The system receives a shared input for multiple machine learning tasks (step 202). The shared input is a two-dimensional channel input. For example, the shared input is an audio recording that has a two-dimensional channel for time and frequency.

The system processes, using a shared encoder, the shared input to extract shared feature representations for the multiple machine learning tasks (step 204).

In particular, the each of the neural network layers following the first layer in the shared encoder receives as input an output of the previous neural network layer in the shared encoder and outputs a three-dimensional (3D) tensor which is a stack of two-dimensional channel outputs (that are stacked along a channel dimension).

The shared representations (i.e., 3D tensors) outputted by the neural network layers of the shared encoder are shared among the multiple task-adapter encoders and are used by the task-adapter encoders to compute a predicted output for each machine learning task.

For each of the multiple machine learning tasks, the system processes, using a respective task-adapter encoder, the shared input and the shared feature representations to generate a respective predicted output for the machine learning task (step 206).

In particular, each of the neural network layers of each task-adapter encoder receives as layer input a concatenation of a 3D tensor outputted by the previous layer in the task-adapter encoder and a 3D tensor outputted by the corresponding previous layer in the shared encoder 104 along the channel dimension.

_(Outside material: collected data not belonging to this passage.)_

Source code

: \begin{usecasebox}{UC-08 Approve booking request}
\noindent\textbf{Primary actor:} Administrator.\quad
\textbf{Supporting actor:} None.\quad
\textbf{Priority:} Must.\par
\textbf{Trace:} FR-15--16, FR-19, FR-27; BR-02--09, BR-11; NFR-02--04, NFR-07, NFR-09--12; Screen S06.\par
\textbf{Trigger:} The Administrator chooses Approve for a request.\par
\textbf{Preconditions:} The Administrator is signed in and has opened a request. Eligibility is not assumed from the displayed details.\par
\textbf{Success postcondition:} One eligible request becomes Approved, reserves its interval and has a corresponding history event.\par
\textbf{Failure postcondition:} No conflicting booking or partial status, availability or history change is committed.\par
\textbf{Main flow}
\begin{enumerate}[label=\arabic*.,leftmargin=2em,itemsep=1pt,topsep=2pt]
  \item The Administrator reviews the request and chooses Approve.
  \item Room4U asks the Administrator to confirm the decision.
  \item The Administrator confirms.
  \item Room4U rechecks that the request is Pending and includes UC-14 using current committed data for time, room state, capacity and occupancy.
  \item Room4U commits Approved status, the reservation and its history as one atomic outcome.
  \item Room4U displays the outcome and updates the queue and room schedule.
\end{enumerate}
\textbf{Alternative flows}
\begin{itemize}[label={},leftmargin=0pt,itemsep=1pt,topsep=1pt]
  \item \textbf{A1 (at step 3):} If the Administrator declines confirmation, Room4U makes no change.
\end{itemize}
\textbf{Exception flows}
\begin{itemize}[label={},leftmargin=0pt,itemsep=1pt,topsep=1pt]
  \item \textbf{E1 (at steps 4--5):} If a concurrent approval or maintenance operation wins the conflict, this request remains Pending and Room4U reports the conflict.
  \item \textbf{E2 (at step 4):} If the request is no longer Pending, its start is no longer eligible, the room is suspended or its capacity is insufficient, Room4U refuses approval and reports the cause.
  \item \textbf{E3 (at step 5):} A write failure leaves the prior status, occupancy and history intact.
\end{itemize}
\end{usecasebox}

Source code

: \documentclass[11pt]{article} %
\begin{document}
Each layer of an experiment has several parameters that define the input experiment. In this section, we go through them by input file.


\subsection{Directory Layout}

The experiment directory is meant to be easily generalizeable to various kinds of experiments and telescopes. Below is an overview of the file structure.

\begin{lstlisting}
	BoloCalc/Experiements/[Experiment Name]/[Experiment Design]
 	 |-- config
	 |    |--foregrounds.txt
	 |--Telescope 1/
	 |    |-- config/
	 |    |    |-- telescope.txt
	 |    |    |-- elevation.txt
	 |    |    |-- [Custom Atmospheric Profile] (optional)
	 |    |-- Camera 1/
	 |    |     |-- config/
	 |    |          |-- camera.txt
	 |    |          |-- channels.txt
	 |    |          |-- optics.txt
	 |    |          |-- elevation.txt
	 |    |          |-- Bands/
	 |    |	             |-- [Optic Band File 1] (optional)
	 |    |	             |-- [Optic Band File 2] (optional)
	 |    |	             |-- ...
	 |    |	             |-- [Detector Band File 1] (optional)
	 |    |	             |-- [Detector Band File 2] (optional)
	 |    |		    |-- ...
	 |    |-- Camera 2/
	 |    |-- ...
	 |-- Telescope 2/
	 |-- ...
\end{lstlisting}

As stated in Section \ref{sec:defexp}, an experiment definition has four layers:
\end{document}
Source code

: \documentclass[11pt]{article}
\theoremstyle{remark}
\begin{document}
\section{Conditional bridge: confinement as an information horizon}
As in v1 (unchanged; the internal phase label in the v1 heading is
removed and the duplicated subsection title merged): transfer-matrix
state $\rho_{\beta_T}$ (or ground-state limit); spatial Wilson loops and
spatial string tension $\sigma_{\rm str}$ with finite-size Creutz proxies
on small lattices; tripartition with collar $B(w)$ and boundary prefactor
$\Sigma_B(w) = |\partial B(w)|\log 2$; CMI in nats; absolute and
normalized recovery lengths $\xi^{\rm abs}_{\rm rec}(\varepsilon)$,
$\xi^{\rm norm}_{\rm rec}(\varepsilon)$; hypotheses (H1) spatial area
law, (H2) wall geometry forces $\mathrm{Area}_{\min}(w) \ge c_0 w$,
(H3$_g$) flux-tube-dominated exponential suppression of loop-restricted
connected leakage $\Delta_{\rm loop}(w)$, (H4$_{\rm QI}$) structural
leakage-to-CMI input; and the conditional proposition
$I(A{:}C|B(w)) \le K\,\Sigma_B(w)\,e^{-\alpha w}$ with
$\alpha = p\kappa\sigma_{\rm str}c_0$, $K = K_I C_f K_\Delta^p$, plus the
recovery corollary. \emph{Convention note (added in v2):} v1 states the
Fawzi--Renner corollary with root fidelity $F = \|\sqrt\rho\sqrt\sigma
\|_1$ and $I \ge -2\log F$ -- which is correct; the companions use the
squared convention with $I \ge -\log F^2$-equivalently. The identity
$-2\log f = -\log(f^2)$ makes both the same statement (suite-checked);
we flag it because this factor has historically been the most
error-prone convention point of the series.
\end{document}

The layer input is a stack of 2D channel inputs. Each neural network layer of each task-adapter encoder then processes the layer input to output a 3D tensor which is a stack of 2D channel outputs along the channel dimension.

Each task-adapter encoder includes a respective output layer as the last layer. That is, each task-adapter encoder includes an appropriate kind of output layer for the corresponding machine learning task. For example, for classification tasks, the output layer is a softmax neural network layer. The output layer is configured to receive as input a concatenation of the output produced by the last layer of the shared encoder and the layer output produced by the previous layer of the task-adapter encoder, and to process the input to generate a predicted output for the respective machine learning task.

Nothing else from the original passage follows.